Finance Minister Michael Cullen announcement that the Labour coalition government was immediately tightening the country's overseas investment rules with regard to stopping strategic assets falling into foreign ownership was an initial setback to the Canadian Pension Plan Investment Board (CPPIB) in its attempt to take over Auckland Airport: the country's international gateway.
Shares in Auckland Airport plummeted on the NZX on news of the changes. Initially shares fell by 19% as investors realised that the speculation of making a quick buck was probably over before clawing back its share price later in the week.
The Cabinet rushed through measures under an 'order-in-council' which bypasses parliament to enable a swift change to the rules. Stopping further strategic assets falling into foreign ownership is highly popular with the public, with a poll indicating 56% not in favour. No doubt such a populist move may help Labour in the polls as the Prime Minister Helen Clark decreed that Ports of Auckland and Tauranga are considered to be strategically important too.
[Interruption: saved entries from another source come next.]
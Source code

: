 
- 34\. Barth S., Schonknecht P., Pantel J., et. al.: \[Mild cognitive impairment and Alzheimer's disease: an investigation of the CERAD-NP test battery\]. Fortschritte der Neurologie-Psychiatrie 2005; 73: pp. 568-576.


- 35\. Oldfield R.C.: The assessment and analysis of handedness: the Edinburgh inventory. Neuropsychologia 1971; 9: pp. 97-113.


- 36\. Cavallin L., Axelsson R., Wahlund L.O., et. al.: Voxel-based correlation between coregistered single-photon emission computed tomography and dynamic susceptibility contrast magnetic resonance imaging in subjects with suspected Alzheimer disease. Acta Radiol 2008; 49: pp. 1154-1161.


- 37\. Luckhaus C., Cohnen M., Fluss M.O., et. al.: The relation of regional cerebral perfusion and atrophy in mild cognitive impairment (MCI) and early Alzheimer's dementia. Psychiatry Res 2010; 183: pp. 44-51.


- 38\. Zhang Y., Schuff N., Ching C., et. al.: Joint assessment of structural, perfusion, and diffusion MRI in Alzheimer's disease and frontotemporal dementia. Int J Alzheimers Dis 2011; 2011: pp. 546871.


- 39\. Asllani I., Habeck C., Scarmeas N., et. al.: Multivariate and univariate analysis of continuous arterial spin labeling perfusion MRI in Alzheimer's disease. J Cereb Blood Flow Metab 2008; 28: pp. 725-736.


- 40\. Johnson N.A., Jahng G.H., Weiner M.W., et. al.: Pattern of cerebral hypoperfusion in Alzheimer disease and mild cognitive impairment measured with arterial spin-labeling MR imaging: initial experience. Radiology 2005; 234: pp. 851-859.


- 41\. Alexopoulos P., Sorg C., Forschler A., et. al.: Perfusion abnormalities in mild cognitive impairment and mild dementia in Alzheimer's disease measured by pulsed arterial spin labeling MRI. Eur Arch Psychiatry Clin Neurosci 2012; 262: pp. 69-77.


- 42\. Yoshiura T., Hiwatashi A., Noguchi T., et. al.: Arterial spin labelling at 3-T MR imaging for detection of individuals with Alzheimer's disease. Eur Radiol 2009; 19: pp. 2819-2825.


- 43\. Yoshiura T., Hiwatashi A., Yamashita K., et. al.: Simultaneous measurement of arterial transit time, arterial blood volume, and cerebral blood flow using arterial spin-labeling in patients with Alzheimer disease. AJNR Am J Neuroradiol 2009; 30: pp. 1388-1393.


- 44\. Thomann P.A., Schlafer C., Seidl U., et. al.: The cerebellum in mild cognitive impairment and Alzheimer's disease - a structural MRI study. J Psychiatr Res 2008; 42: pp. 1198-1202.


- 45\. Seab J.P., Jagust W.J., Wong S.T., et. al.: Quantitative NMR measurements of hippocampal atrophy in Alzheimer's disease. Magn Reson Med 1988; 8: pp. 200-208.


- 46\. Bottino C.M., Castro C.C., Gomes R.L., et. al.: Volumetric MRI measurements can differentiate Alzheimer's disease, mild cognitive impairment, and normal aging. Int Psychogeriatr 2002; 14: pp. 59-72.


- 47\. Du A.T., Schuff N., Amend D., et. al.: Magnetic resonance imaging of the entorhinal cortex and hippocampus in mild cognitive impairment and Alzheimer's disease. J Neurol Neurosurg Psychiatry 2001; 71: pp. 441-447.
Naturally, the so called 'Mum and Dad' investors, i.e. speculators, are not that concerned about who owns the asset, but what profit can they make from the takeover as the recovery in the share price shows
Interestingly the National Party kept relatively quiet about the issue. John Key when pressed on the issue admitted that the previous rules were quite adequate. In other words, the National party is naturally happy for further strategic assets to fall into foreign hands. Obviously a future National government would have no qualms about privatising further state assets either.
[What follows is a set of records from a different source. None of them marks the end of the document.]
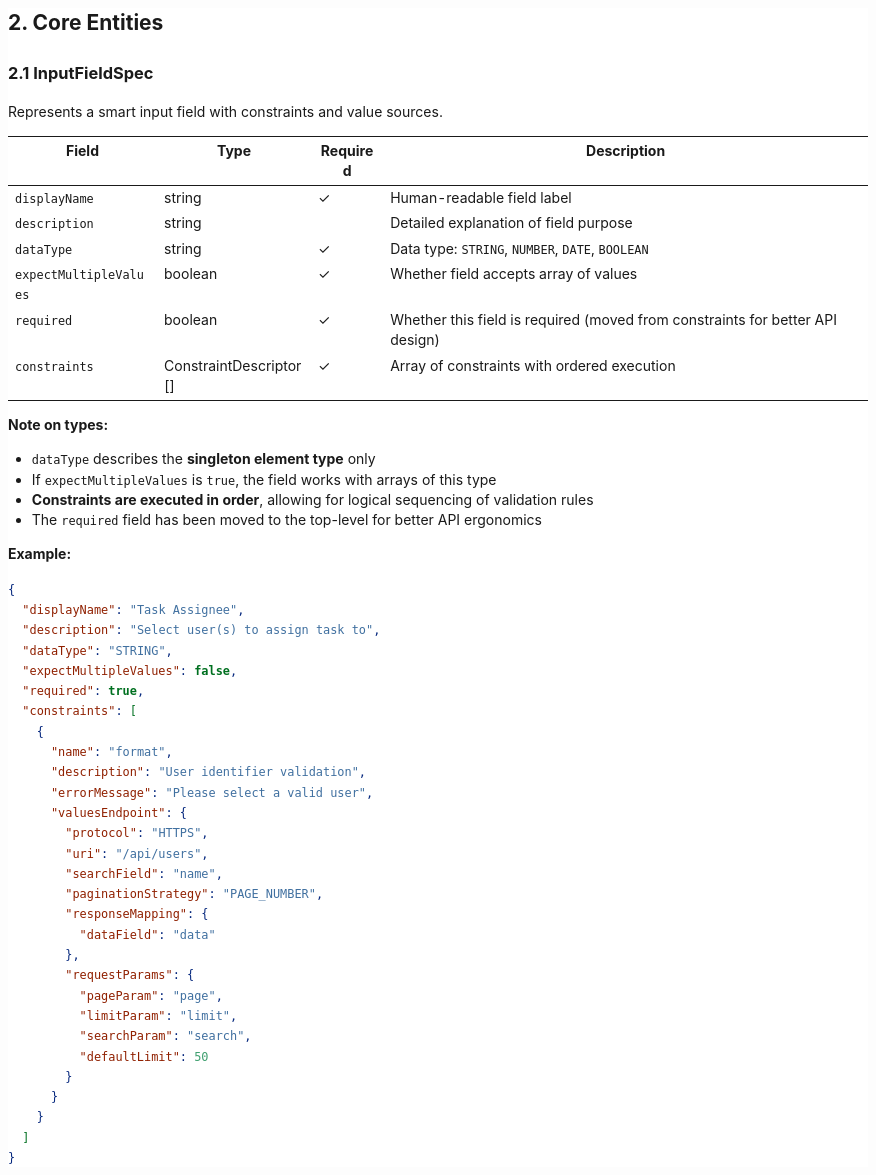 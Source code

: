 
## 2. Core Entities

### 2.1 InputFieldSpec

Represents a smart input field with constraints and value sources.

| Field | Type | Required | Description |
|-------|------|----------|-------------|
| `displayName` | string | ✓ | Human-readable field label |
| `description` | string | | Detailed explanation of field purpose |
| `dataType` | string | ✓ | Data type: `STRING`, `NUMBER`, `DATE`, `BOOLEAN` |
| `expectMultipleValues` | boolean | ✓ | Whether field accepts array of values |
| `required` | boolean | ✓ | Whether this field is required (moved from constraints for better API design) |
| `constraints` | ConstraintDescriptor[] | ✓ | Array of constraints with ordered execution |

**Note on types:**
- `dataType` describes the **singleton element type** only
- If `expectMultipleValues` is `true`, the field works with arrays of this type
- **Constraints are executed in order**, allowing for logical sequencing of validation rules
- The `required` field has been moved to the top-level for better API ergonomics

**Example:**
```json
{
  "displayName": "Task Assignee",
  "description": "Select user(s) to assign task to",
  "dataType": "STRING",
  "expectMultipleValues": false,
  "required": true,
  "constraints": [
    {
      "name": "format",
      "description": "User identifier validation",
      "errorMessage": "Please select a valid user",
      "valuesEndpoint": {
        "protocol": "HTTPS",
        "uri": "/api/users",
        "searchField": "name",
        "paginationStrategy": "PAGE_NUMBER",
        "responseMapping": {
          "dataField": "data"
        },
        "requestParams": {
          "pageParam": "page",
          "limitParam": "limit",
          "searchParam": "search",
          "defaultLimit": 50
        }
      }
    }
  ]
}
```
Such a protectionist manoeuvre will not stop Auckland Airport falling into foreign ownership. The Labour cabinet appears to be more than happy for CPPIB to obtain a 40% stake in Auckland Airport on the understanding that they will only exercise 24.9% of the shareholders votes! Obviously, a large say in what happens to the assets of the airport, and certainly a good base to gain more of the shares, should a National government be elected in September or October this year
However, despite the cosmetic change in the overseas investment rules, the only way to guarantee New Zealand assets remaining ours is through nationalisation. The nationalisation of Auckland Airport with compensation on proven need would have been a tremendous step forward for the labour movement. Such an act linked to a socialist programme would of gained a tremendous echo amongst workers and certainly improve Labour's chance at a fourth term.